Designer, writer, and television presenter Kevin McCloud leapt into our consciousness with his vastly successful Grand Designs show on Channel 4. This month, the affable architectural business owner reveals some of his favourite buildings.
It’s a funny thing when being asked for a list of favourite buildings, and I think, over time, most people will struggle to stick to a top three because our passion for architecture can really depend on what sort of mood we are in.
There are certainly some days I wake up and crave the blunt, smooth, contemporary elements of the Tate Modern. Other times I might be minded to cross directly over the Thames and take in the majesty of St Paul’s Cathedral and all its ornate splendour.
I think it’s important we allow ourselves that level of variation without getting too focussed on one path. It’s the same reason we can bask in sunshine one day and love the feeling of rain on our faces the next – humans, by their very design, sway between emotions and preferences, and the places in which we live and work and exist should do likewise.
That’s why I think King’s Cross station – and, indeed, some of the surrounding area – is such a perfect blend of architectural styles, of personalities, of eras, all blended so elegantly into one.
The incredible side extension to King’s Cross envelops the existing station and all its Victorian architecture in a way that flits between different styles. It probably shouldn’t work, but does.
King’s Cross also represents the classic architect’s secret – namely that you don’t always have to build something to make it better. Sometimes just removing a building – or in this case, the 1970s front canopies – can reveal all the existing splendour lurking underneath; to re-present to a generation for whom it was lost under concrete and plastic.
Elsewhere, I’ve always loved the Royal Festival Hall on Southbank. I know people hate it for its brutalist, modernist concrete exterior, for the mass and maze of concrete that surrounds it on all sides, and for the fact it feels like a big, aching open space once you step inside; but those are actually all the things I love about it.
It’s a building that represents a time when we were being conditioned to create space, and it succeeds!
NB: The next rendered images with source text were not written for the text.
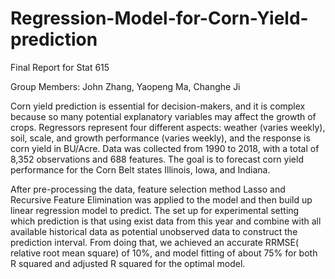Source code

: # Regression-Model-for-Corn-Yield-prediction
Final Report for Stat 615

Group Members: John Zhang, Yaopeng Ma, Changhe Ji

Corn yield prediction is essential for decision-makers, and it is complex because so many potential explanatory variables may affect the growth of crops. Regressors represent four different aspects: weather (varies weekly), soil, scale, and growth performance (varies weekly), and the response is corn yield in BU/Acre. Data was collected from 1990 to 2018, with a total of 8,352 observations and 688 features. The goal is to forecast corn yield performance for the Corn Belt states Illinois, Iowa, and Indiana. 

After pre-processing the data, feature selection method Lasso and Recursive Feature Elimination was applied to the model and then build up linear regression model to predict. The set up for experimental setting which prediction is that using exist data from this year and combine with all available historical data as potential unobserved data to construct the prediction interval. From doing that, we achieved an accurate RRMSE( relative root mean square) of 10%, and model fitting of about 75% for both R squared and adjusted R squared for the optimal model.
For something more traditional, so many of the buildings around Greenwich – from the observatory to the university – are very special indeed. The way they sprawl out onto the Thames speaks wealth and intense discovery, and you can see that within the devilish detail of the brickwork.
For a newer building, The Gherkin is astounding. I can’t think of a single piece of architecture that feels as engaging and lucid as this. It guides the eye and glistens in the early morning sunlight. It’s very special.
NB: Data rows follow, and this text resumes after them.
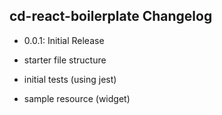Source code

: ## cd-react-boilerplate Changelog
	
- 0.0.1: Initial Release

- starter file structure
- initial tests (using jest)
- sample resource (widget)
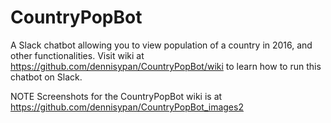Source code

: # CountryPopBot
A Slack chatbot allowing you to view population of a country in 2016, and other functionalities. Visit wiki at https://github.com/dennisypan/CountryPopBot/wiki to learn how to run this chatbot on Slack. 

NOTE
Screenshots for the CountryPopBot wiki is at https://github.com/dennisypan/CountryPopBot_images2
Finally, I would probably return to the King’s Cross area and talk about St. Pancras. What I love about the station is so much about regeneration. The Midland Grand Hotel is a fantastic example of a space being brought back to life, and the station that spills behind it has been totally reinvented from the sad, dark, dilapidated terminal that it was in the Eighties.
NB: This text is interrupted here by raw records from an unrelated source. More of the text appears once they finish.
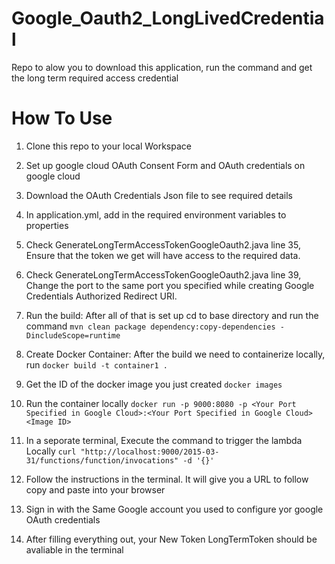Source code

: # Google_Oauth2_LongLivedCredential
Repo to alow you to download this application, run the command and get the long term required access credential

# How To Use

1. Clone this repo to your local Workspace

2. Set up google cloud OAuth Consent Form and OAuth credentials on google cloud

3. Download the OAuth Credentials Json file to see required details

4. In application.yml, add in the required environment variables to properties

5. Check GenerateLongTermAccessTokenGoogleOauth2.java line 35, Ensure that the token we get will have access to the required data.

6. Check GenerateLongTermAccessTokenGoogleOauth2.java line 39, Change the port to the same port you specified while creating Google Credentials Authorized Redirect URI.

6. Run the build: After all of that is set up cd to base directory and run the command `mvn clean package dependency:copy-dependencies -DincludeScope=runtime`

7. Create Docker Container: After the build we need to containerize locally, run `docker build -t container1 .`

8. Get the ID of the docker image you just created `docker images`

9. Run the container locally `docker run -p 9000:8080 -p <Your Port Specified in Google Cloud>:<Your Port Specified in Google Cloud> <Image ID>`

10. In a seporate terminal, Execute the command to trigger the lambda Locally `curl "http://localhost:9000/2015-03-31/functions/function/invocations" -d '{}'`

11. Follow the instructions in the terminal. It will give you a URL to follow copy and paste into your browser

12. Sign in with the Same Google account you used to configure yor google OAuth credentials

13. After filling everything out, your New Token LongTermToken should be avaliable in the terminal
This is really the point about favourite buildings, just as it would be about naming a favourite song. What you are bringing forward is not necessarily the look of a building, or the sound of a verse – it is the relationship you have with it, personally, and how that building, or song, or person even, makes you feel now or has made you feel in the past.
That’s why we shouldn’t be in a rush to change everything, because we risk losing the connection we had previously. Sometimes imperfections are there for a reason, and very often, our favourite buildings are imperfect!